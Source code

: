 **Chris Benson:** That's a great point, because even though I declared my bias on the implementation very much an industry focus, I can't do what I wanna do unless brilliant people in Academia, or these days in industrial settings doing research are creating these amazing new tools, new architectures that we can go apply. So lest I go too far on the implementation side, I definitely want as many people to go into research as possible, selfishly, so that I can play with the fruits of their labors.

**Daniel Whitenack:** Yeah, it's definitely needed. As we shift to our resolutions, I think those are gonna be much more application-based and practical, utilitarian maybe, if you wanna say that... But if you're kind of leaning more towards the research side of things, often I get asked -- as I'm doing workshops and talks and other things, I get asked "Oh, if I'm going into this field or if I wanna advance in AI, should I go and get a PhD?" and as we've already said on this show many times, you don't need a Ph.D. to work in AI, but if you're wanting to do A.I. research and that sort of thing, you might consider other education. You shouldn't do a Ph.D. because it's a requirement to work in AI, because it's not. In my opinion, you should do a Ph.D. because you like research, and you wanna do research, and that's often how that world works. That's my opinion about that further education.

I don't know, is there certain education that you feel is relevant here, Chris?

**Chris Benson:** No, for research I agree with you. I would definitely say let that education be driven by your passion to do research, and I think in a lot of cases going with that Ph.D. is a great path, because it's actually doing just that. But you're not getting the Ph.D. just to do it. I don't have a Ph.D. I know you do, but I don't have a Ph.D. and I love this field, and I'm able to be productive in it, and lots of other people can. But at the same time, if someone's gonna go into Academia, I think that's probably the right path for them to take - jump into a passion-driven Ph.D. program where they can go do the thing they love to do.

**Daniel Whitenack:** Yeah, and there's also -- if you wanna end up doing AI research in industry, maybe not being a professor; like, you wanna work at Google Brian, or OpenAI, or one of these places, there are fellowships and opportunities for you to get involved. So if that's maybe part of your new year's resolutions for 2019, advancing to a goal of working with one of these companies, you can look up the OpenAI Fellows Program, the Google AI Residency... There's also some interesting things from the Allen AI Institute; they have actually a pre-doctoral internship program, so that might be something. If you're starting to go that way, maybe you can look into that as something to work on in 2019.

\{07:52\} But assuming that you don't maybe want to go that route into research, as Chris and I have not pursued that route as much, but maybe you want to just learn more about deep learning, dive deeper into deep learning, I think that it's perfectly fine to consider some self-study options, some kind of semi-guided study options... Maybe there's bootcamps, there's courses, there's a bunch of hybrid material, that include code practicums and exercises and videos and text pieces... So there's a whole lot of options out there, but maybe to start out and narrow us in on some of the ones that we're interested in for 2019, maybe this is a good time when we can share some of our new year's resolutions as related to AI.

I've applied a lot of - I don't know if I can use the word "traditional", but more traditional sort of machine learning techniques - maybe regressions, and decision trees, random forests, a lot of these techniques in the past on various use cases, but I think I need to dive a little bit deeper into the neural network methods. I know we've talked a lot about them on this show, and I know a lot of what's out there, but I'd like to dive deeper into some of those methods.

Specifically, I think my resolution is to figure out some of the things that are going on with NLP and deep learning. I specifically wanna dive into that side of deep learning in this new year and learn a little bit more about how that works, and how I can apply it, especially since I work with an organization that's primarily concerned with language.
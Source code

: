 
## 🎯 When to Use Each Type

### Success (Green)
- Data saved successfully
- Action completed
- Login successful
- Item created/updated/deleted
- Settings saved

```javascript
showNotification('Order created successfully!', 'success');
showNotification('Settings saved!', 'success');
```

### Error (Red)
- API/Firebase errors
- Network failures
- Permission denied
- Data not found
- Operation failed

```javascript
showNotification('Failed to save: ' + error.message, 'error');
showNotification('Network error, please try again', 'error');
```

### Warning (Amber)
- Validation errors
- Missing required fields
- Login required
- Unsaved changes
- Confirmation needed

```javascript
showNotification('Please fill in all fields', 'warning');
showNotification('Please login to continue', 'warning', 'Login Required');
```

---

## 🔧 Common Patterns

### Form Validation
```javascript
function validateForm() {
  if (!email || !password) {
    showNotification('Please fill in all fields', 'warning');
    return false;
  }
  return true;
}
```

▬▬▬

◆ Required action: Take every line from the records above that has the word "Validation" and copy it.

◆ Solution for this task:
- Validation errors
### Form Validation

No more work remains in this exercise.